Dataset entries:
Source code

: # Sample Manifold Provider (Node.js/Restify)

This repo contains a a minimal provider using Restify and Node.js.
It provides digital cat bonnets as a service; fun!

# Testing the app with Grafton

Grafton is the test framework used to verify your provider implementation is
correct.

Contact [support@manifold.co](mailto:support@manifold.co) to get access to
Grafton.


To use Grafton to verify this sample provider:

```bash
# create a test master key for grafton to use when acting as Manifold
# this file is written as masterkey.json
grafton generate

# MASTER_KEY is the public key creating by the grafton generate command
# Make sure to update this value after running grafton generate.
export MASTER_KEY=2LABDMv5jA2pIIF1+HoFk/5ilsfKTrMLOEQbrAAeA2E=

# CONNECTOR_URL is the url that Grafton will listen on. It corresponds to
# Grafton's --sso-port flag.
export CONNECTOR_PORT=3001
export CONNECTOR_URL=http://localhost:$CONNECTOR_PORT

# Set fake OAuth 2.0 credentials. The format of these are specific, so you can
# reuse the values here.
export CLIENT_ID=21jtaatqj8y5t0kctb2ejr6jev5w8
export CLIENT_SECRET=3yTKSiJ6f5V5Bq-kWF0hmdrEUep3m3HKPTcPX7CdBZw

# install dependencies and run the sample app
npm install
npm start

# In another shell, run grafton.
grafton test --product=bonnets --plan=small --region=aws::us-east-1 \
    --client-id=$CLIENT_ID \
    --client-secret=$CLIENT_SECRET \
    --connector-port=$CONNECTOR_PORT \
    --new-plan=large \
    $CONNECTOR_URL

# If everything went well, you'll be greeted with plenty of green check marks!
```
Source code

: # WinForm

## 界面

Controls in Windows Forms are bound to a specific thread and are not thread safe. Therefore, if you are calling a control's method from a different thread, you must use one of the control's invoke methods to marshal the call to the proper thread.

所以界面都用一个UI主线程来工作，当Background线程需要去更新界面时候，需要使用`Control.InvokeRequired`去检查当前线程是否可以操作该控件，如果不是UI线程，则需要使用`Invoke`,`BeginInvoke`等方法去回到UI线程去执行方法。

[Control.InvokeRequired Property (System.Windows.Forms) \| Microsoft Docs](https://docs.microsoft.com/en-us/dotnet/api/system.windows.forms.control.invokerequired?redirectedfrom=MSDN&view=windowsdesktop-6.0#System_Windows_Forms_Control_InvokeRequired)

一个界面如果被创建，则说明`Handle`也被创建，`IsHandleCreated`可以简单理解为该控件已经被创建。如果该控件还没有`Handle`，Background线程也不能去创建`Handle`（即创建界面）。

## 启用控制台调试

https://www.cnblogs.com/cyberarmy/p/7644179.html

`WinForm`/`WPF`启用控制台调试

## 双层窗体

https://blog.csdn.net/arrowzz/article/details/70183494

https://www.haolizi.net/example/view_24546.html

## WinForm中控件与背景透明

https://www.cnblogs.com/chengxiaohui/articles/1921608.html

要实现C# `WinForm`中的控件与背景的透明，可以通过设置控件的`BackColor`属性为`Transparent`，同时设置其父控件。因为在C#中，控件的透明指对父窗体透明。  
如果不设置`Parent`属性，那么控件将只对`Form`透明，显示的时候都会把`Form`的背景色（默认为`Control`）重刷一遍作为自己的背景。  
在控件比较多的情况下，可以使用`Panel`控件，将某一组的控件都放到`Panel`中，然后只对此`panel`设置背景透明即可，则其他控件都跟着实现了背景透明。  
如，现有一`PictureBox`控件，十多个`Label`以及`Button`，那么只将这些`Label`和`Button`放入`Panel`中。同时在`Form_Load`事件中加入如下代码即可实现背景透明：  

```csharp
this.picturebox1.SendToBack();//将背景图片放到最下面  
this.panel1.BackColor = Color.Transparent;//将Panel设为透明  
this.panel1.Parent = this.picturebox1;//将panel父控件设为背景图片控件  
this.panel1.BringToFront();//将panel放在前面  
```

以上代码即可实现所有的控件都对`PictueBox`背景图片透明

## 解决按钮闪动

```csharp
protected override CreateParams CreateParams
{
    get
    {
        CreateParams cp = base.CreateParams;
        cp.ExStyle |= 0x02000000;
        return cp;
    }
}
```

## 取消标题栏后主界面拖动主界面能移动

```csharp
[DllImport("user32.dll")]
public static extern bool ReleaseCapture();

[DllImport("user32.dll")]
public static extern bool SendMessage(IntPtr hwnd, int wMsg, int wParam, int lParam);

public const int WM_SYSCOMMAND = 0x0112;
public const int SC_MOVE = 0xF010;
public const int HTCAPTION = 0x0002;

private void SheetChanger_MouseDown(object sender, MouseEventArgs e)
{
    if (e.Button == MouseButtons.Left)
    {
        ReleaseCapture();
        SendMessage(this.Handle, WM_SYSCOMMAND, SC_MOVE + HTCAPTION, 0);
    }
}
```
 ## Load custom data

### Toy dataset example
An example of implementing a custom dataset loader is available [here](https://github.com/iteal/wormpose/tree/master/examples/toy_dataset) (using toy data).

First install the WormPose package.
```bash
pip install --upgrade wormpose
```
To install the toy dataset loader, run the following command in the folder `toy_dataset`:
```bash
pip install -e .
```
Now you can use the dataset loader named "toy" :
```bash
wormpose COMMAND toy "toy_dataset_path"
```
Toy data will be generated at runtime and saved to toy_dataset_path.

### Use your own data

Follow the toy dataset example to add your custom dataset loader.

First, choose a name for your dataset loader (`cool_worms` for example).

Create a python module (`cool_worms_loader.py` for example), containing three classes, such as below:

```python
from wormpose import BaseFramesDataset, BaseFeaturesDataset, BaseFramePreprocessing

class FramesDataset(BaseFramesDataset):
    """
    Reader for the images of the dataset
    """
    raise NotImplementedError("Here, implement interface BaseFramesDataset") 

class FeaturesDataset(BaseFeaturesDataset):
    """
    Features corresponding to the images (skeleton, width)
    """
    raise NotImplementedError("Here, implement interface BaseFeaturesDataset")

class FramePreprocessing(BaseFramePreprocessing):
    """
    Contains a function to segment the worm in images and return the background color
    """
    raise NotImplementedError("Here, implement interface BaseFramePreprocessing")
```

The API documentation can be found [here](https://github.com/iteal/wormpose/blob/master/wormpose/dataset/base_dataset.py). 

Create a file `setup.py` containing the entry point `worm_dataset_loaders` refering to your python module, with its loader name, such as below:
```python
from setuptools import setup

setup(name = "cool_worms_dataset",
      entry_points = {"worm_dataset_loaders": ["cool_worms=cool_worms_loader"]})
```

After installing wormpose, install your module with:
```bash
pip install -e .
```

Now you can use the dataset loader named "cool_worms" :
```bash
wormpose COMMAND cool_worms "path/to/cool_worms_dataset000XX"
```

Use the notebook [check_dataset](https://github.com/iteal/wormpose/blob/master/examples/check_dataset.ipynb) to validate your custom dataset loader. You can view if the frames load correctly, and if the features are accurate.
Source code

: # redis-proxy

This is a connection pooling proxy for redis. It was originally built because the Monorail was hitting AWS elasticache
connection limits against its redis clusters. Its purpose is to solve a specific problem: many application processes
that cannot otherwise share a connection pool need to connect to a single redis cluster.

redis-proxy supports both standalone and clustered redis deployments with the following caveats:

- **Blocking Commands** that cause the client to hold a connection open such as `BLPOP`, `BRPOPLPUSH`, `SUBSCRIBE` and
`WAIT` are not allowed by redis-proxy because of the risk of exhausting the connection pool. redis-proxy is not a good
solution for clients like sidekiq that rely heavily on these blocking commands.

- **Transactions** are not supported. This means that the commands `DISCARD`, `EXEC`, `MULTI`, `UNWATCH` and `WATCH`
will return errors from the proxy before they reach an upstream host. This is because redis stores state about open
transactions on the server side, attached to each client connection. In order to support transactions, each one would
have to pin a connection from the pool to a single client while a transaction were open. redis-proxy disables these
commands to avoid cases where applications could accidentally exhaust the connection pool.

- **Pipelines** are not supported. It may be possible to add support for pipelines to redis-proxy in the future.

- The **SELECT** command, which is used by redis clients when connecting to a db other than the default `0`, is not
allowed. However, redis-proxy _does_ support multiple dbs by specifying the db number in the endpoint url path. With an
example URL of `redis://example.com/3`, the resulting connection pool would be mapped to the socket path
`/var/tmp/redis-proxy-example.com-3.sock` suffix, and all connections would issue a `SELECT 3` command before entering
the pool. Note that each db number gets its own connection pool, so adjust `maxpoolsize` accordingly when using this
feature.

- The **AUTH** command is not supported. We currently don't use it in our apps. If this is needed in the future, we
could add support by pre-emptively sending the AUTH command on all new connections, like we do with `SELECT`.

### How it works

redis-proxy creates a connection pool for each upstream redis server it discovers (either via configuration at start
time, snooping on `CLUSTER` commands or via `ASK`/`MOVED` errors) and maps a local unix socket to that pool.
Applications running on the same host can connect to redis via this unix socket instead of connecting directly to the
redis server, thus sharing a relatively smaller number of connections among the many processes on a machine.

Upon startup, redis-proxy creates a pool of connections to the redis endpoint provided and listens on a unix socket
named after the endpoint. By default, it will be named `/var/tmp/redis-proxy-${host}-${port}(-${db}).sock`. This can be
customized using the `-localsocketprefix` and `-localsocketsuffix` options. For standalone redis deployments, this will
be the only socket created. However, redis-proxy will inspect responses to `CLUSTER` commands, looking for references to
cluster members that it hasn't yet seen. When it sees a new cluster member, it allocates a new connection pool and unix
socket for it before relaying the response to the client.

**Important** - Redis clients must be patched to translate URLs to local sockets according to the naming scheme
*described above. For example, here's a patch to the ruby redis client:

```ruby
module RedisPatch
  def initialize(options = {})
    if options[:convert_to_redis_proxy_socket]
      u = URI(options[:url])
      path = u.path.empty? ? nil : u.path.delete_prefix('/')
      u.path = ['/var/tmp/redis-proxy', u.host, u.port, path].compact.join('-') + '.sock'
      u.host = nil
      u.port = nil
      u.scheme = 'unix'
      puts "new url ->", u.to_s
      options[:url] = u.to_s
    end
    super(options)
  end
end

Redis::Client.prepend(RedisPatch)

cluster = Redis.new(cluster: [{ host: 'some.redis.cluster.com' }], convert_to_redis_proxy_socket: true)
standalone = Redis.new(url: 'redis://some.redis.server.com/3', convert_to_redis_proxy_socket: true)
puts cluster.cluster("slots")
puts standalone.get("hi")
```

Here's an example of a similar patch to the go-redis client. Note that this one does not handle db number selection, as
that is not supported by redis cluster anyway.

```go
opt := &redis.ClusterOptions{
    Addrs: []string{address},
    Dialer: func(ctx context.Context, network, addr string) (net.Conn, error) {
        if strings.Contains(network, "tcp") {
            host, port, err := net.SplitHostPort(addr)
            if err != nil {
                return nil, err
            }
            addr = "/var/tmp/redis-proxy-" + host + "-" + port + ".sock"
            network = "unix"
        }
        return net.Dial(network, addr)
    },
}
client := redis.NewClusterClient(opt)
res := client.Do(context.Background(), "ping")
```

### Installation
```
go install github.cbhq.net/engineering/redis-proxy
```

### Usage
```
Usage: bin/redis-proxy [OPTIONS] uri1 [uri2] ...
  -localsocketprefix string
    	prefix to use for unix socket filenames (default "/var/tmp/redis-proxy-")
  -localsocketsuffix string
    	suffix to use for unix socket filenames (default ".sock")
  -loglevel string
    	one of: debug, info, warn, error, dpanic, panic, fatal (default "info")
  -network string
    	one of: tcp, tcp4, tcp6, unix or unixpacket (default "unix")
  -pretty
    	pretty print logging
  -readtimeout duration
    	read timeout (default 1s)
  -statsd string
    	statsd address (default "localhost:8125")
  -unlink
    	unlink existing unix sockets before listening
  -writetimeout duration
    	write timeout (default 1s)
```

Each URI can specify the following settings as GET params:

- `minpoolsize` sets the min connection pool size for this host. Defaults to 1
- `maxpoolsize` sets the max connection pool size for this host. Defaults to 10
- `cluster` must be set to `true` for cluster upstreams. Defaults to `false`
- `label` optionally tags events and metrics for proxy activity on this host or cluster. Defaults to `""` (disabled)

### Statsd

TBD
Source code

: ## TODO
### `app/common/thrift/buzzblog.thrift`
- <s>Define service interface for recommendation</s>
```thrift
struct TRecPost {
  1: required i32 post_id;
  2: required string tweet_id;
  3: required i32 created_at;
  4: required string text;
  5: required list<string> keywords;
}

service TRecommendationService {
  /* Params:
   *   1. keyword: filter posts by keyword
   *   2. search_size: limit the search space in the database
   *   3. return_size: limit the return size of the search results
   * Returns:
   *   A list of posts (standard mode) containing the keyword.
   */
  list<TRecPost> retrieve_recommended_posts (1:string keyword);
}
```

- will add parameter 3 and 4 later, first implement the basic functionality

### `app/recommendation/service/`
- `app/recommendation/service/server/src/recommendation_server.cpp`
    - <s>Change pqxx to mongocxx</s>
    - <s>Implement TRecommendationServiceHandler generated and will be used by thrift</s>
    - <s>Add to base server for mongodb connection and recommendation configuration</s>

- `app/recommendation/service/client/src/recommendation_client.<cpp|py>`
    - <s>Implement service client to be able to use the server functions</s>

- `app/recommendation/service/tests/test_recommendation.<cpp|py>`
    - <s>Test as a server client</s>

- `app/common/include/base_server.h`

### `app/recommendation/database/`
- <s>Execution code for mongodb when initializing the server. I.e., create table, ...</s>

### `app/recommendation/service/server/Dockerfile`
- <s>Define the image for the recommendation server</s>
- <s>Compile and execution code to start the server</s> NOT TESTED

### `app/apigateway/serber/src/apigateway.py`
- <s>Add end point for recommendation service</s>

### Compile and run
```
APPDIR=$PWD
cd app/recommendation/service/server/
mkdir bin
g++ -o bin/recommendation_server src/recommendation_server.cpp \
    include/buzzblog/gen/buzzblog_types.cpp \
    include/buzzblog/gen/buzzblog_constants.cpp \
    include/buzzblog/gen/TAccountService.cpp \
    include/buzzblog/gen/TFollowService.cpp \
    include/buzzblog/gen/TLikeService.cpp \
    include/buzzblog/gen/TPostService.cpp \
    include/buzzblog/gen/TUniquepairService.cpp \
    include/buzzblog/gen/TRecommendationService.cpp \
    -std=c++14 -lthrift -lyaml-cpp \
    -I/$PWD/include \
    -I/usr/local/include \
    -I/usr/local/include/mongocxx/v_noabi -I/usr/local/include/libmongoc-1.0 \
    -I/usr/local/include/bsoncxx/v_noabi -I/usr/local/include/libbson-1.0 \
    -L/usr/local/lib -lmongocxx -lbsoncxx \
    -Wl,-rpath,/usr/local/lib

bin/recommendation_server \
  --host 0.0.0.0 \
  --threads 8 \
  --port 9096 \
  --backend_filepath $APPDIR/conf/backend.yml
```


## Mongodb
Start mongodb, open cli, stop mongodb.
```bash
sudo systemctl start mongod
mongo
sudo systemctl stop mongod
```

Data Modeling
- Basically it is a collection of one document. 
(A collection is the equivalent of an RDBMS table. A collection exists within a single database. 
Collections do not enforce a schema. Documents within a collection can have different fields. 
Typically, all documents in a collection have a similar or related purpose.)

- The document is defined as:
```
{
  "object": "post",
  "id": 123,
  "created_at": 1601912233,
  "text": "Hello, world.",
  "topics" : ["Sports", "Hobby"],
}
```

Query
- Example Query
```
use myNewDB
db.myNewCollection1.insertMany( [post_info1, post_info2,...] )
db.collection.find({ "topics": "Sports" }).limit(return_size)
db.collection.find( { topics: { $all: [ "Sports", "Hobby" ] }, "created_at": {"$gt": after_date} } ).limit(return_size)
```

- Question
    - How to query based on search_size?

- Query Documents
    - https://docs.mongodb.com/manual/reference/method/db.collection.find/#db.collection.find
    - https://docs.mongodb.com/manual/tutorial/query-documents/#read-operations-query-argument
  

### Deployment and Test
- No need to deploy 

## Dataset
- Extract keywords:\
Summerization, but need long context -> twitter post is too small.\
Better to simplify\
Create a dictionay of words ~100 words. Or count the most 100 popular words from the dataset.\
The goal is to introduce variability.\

Exercise: With the first line being the one containing "Create a file" and the last line the one containing "redis-proxy supports both", transcribe exactly the lines above that fall in that range.

Result below:
Create a file `setup.py` containing the entry point `worm_dataset_loaders` refering to your python module, with its loader name, such as below:
```python
from setuptools import setup

setup(name = "cool_worms_dataset",
      entry_points = {"worm_dataset_loaders": ["cool_worms=cool_worms_loader"]})
```

After installing wormpose, install your module with:
```bash
pip install -e .
```

Now you can use the dataset loader named "cool_worms" :
```bash
wormpose COMMAND cool_worms "path/to/cool_worms_dataset000XX"
```

Use the notebook [check_dataset](https://github.com/iteal/wormpose/blob/master/examples/check_dataset.ipynb) to validate your custom dataset loader. You can view if the frames load correctly, and if the features are accurate.
Source code

: # redis-proxy

This is a connection pooling proxy for redis. It was originally built because the Monorail was hitting AWS elasticache
connection limits against its redis clusters. Its purpose is to solve a specific problem: many application processes
that cannot otherwise share a connection pool need to connect to a single redis cluster.

redis-proxy supports both standalone and clustered redis deployments with the following caveats:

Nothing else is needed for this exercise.